Lo and behold. One color left: bright red. I can handle that. Stellar reviews. Hey. Happy reviews. One said, I tried all those others but this one actually works and actually keeps working.

So it will be my wistful wave good-bye to what once was, both Sears and decent appliance manufacturing standards, and it is on its way. Wish me luck.

All by way of saying, I’m going to have to let Eli gently down and tell him that (hopefully) I’m not going to be needing him to cover and uncover the mango tree when I’m out of town anymore: my husband told me he thought I should order that Sunbubble greenhouse and a good heater and not to have to worry about being here at the right time every single morning and night, flu or not.

Get the big one, he said. You know it’ll grow into it.

I finally let myself feel just how freeing that will be. The tree can just…quietly, on its own…do its own thing.

Christmas is coming early.

My husband’s the best.



Don’t read this at bedtime
Friday October 19th 2018, 9:35 pm
Filed under: Garden,Mango tree

The little sugar ants love the sweet-selling mango blossoms. Individually, they’re kind of their size. It’s a toss-up whether trying to pick them off damages more of the fragile things than they do–but sprinkle some cinnamon on them and they fall right out of the tree.

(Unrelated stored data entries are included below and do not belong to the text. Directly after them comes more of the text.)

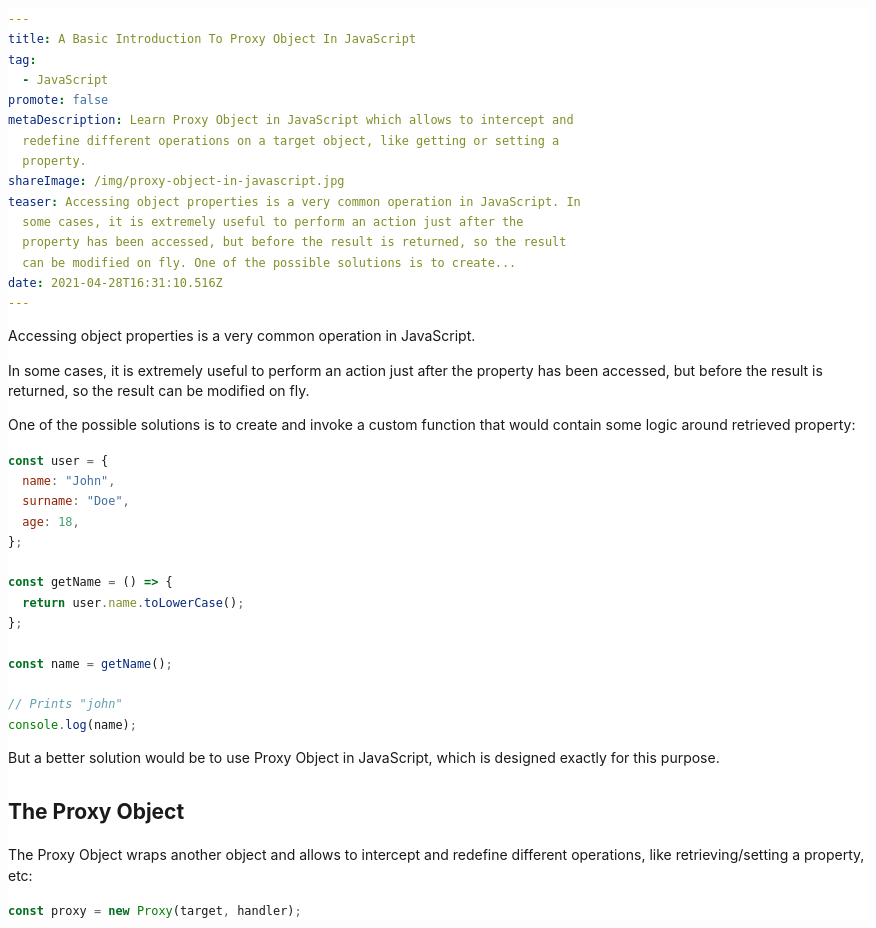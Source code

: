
```yaml
---
title: A Basic Introduction To Proxy Object In JavaScript
tag:
  - JavaScript
promote: false
metaDescription: Learn Proxy Object in JavaScript which allows to intercept and
  redefine different operations on a target object, like getting or setting a
  property.
shareImage: /img/proxy-object-in-javascript.jpg
teaser: Accessing object properties is a very common operation in JavaScript. In
  some cases, it is extremely useful to perform an action just after the
  property has been accessed, but before the result is returned, so the result
  can be modified on fly. One of the possible solutions is to create...
date: 2021-04-28T16:31:10.516Z
---
```

Accessing object properties is a very common operation in JavaScript.

In some cases, it is extremely useful to perform an action just after the property has been accessed, but before the result is returned, so the result can be modified on fly.

One of the possible solutions is to create and invoke a custom function that would contain some logic around retrieved property:

```javascript
const user = {
  name: "John",
  surname: "Doe",
  age: 18,
};

const getName = () => {
  return user.name.toLowerCase();
};

const name = getName();

// Prints "john"
console.log(name);
```

 But a better solution would be to use Proxy Object in JavaScript, which is designed exactly for this purpose.

## The Proxy Object

The Proxy Object wraps another object and allows to intercept and redefine different operations, like retrieving/setting a property, etc:

```javascript
const proxy = new Proxy(target, handler);
```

Which has cut down on their numbers, but still, just about every day right now I’m out there taking care of a few more. Get the scouts to keep the hordes from ascending.

There were floral clusters in nine places now, the biggest at the top where there’s the most sun, smaller and newer ones below. I checked those out to be sure.

And had an impulse, as I walked back in the door, to check my hair to make sure I hadn’t picked one of those up while looking through the branches. Yeah, no, I’ve checked before and there never is–quit being bug-phobic.

A few minutes later Richard had no idea what I was shrieking about but he did what I said and instantly went running and came back with a fistful of eye drops. I couldn’t see. There was this left arm over my face and I wasn’t about to move it.

Just one? Take the lid off for me? I was desperate.

Then, You want another?

Please yes.

It had fallen out of my hair onto my eyelashes and tumbled straight into… I’d suddenly had an ant walking across my eyeball. When I instantly closed my eye it was literally six feet, under.

(This got me to go look it up: ants have not just stickiness but claws at the end of each of their legs. Oh joy.)